[Saved data entries]
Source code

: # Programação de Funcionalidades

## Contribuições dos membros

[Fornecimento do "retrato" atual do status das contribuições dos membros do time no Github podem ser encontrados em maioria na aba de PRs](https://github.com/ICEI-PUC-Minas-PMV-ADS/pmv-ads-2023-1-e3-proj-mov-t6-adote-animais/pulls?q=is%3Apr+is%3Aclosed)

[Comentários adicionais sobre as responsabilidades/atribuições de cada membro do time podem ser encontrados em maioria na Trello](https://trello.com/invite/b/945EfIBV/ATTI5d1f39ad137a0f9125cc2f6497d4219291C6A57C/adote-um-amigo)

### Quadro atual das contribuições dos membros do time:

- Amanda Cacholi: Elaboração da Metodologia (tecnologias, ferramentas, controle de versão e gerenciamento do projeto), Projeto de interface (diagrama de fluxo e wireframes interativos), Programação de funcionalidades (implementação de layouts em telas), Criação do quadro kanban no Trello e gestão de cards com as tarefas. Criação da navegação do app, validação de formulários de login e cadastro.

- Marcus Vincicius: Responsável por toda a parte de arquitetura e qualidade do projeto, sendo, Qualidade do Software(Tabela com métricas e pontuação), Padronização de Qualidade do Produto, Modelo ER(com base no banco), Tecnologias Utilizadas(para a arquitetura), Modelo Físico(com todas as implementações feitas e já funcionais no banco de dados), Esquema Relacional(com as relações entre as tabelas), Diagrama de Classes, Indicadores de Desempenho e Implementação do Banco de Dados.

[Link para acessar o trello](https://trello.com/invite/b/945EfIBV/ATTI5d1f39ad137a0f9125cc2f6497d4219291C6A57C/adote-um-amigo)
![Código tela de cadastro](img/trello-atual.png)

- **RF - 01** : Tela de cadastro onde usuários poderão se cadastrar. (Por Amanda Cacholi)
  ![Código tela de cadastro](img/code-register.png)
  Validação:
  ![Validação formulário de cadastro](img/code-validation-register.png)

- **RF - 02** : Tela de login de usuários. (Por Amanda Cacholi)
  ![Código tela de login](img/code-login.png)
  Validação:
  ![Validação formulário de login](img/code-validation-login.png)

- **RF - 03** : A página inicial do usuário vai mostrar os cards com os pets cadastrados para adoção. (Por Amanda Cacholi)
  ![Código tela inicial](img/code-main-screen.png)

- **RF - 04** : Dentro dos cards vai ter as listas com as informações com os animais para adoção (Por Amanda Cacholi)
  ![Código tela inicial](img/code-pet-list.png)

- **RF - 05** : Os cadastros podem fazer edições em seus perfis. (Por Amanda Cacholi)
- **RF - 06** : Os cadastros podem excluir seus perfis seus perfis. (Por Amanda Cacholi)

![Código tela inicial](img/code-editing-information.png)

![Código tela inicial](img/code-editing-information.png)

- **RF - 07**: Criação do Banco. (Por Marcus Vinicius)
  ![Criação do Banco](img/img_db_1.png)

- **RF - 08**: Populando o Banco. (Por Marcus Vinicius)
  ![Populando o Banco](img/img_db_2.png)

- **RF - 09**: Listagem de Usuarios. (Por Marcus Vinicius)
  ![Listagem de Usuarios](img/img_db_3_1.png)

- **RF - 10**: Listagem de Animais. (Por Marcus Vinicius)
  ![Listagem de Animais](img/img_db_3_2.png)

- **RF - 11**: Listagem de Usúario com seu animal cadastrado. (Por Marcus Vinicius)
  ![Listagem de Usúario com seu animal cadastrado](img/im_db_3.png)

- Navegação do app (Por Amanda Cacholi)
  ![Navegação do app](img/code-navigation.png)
--
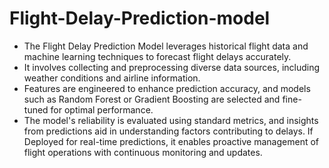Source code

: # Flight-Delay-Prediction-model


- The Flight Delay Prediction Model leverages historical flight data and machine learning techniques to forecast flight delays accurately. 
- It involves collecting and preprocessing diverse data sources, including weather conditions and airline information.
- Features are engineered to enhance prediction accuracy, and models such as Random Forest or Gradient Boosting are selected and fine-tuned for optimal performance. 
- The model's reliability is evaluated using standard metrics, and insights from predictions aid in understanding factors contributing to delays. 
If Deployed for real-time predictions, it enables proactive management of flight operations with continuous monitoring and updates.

**WHAT THE EXERCISE ASKS**
Return the lines above that include the string "projeto".

**RESPONSE BOX**
- Amanda Cacholi: Elaboração da Metodologia (tecnologias, ferramentas, controle de versão e gerenciamento do projeto), Projeto de interface (diagrama de fluxo e wireframes interativos), Programação de funcionalidades (implementação de layouts em telas), Criação do quadro kanban no Trello e gestão de cards com as tarefas. Criação da navegação do app, validação de formulários de login e cadastro.
- Marcus Vincicius: Responsável por toda a parte de arquitetura e qualidade do projeto, sendo, Qualidade do Software(Tabela com métricas e pontuação), Padronização de Qualidade do Produto, Modelo ER(com base no banco), Tecnologias Utilizadas(para a arquitetura), Modelo Físico(com todas as implementações feitas e já funcionais no banco de dados), Esquema Relacional(com as relações entre as tabelas), Diagrama de Classes, Indicadores de Desempenho e Implementação do Banco de Dados.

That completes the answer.